Am I thinking correctly?

How old is the house, how is it partitioned, what is the level of insulation, what are you currently using to heat it with, if oil/gas what is the BTU value of the furnace and does it cycle fast?

As you can tell by the questions, every situation is different. A brand new 3,000 Sq Ft house that is LEEDS or 2000 certified (really tight house in Canada for ex. ) the furnace will do quite well... the ductwork design will also determine what is required.

If you have an old stone 2,000 sq ft farmhouse with little insulation on top of a hill in Northern Wisconsin you will have problems.

Sorry, dont want to discourage anyone but this is one of those question that could really come back to haunt you if you dont do your homework.

The heat/loss calculation somebody posted here will help as well as a blower test performed by a professional. Besides that, you may want to tell us as much as possible about your house, age, insulation, material, current furnace(s), pictures etc... and we can provide a rough estimate.
 
How old is the house, how is it partitioned, what is the level of insulation, what are you currently using to heat it with, if oil/gas what is the BTU value of the furnace and does it cycle fast?

As you can tell by the questions, every situation is different. A brand new 3,000 Sq Ft house that is LEEDS or 2000 certified (really tight house in Canada for ex. ) the furnace will do quite well... the ductwork design will also determine what is required.

If you have an old stone 2,000 sq ft farmhouse with little insulation on top of a hill in Northern Wisconsin you will have problems.

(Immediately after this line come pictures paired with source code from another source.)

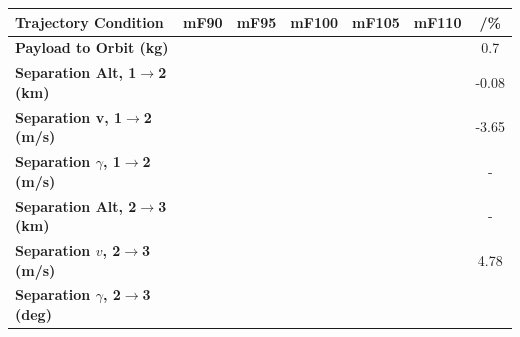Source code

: \begin{table}[ht]
	\centering
\begin{tabular}{l c c c c c c} 
	\hline \textbf{Trajectory Condition}
	&mF90
	&mF95
	&mF100
	&mF105
	&mF110
	& /\%
	\\
	\hline \textbf{Payload to Orbit (kg)}
	& \PayloadToOrbitmFuelNinetyNoReturn
	& \PayloadToOrbitmFuelNinetyFiveNoReturn
	& \PayloadToOrbitmFuelStandardNoReturn
	& \PayloadToOrbitmFuelOneHundredFiveNoReturn
	& \PayloadToOrbitmFuelOneHundredTenNoReturn
	&0.7
	\\
	\textbf{Separation Alt, 1$\rightarrow$2 (km)}
	& \firstsecondSeparationAltmFuelNinetyNoReturn
	& \firstsecondSeparationAltmFuelNinetyFiveNoReturn
	& \firstsecondSeparationAltmFuelStandardNoReturn
	& \firstsecondSeparationAltmFuelOneHundredFiveNoReturn
	& \firstsecondSeparationAltmFuelOneHundredTenNoReturn
	&-0.08
	\\
	\textbf{Separation v, 1$\rightarrow$2 (m/s)}
	& \firstsecondSeparationvmFuelNinetyNoReturn
	& \firstsecondSeparationvmFuelNinetyFiveNoReturn
	& \firstsecondSeparationvmFuelStandardNoReturn
	& \firstsecondSeparationvmFuelOneHundredFiveNoReturn
	& \firstsecondSeparationvmFuelOneHundredTenNoReturn
	&-3.65
	\\
	\textbf{Separation $\gamma$, 1$\rightarrow$2 (m/s)}
	& \firstsecondSeparationgammamFuelNinetyNoReturn
	& \firstsecondSeparationgammamFuelNinetyFiveNoReturn
	& \firstsecondSeparationgammamFuelStandardNoReturn
	& \firstsecondSeparationgammamFuelOneHundredFiveNoReturn
	& \firstsecondSeparationgammamFuelOneHundredTenNoReturn
	& -
	\\
	\textbf{Separation Alt, 2$\rightarrow$3 (km)}
	& \secondthirdSeparationAltmFuelNinetyNoReturn
	& \secondthirdSeparationAltmFuelNinetyFiveNoReturn
	& \secondthirdSeparationAltmFuelStandardNoReturn
	& \secondthirdSeparationAltmFuelOneHundredFiveNoReturn
	& \secondthirdSeparationAltmFuelOneHundredTenNoReturn
	& -
	\\
	\textbf{Separation $v$, 2$\rightarrow$3 (m/s)}
	& \secondthirdSeparationvmFuelNinetyNoReturn
	& \secondthirdSeparationvmFuelNinetyFiveNoReturn
	& \secondthirdSeparationvmFuelStandardNoReturn
	& \secondthirdSeparationvmFuelOneHundredFiveNoReturn
	& \secondthirdSeparationvmFuelOneHundredTenNoReturn
	&4.78
	\\
	\textbf{Separation $\gamma$, 2$\rightarrow$3 (deg)}
	& \secondthirdSeparationgammamFuelNinetyNoReturn
	& \secondthirdSeparationgammamFuelNinetyFiveNoReturn
	& \secondthirdSeparationgammamFuelStandardNoReturn
	& \secondthirdSeparationgammamFuelOneHundredFiveNoReturn

\end{tabular}
\end{table}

Sorry, dont want to discourage anyone but this is one of those question that could really come back to haunt you if you dont do your homework.

The heat/loss calculation somebody posted here will help as well as a blower test performed by a professional. Besides that, you may want to tell us as much as possible about your house, age, insulation, material, current furnace(s), pictures etc... and we can provide a rough estimate.


My log home (1600 sq) is hydronic. R values are pathetic. (R-8 walls, R-14 roof) As I have no ducting and a wood boiler would cost $10,000, I could use something like this if minimal ducting could be retrofitted. Right now have a convection wood stove in the basement with a collection hood on top ducted directly above to living room. Does pretty well but after successive 25*days, have to turn on oil fired boiler to supplement. Anything to show how to duct this for an existing home?
 
You could pull up a manual for just about any wood fired furnace to see the basic requirements. Pretty much the same for any of them as fae as tieing into existing duct work. You have hydroponic so no duct work existing which means you would have to create some. Real basic is if you are pumping hot air in ya need to have an exit for the cold, preferably to the cold air intake of the furnace.
 
My log home (1600 sq) is hydronic. R values are pathetic. (R-8 walls, R-14 roof) As I have no ducting and a wood boiler would cost $10,000, I could use something like this if minimal ducting could be retrofitted. Right now have a convection wood stove in the basement with a collection hood on top ducted directly above to living room. Does pretty well but after successive 25*days, have to turn on oil fired boiler to supplement. Anything to show how to duct this for an existing home?

I would assume Rhode Island does not get as cold as Canada or North US Midwest. The furnace *should* be able to handle it.

You may want to contact Laynes69. He has a similar furnace and an old house (he insulated it well mind you). He might be able to offer more practical real life suggestions.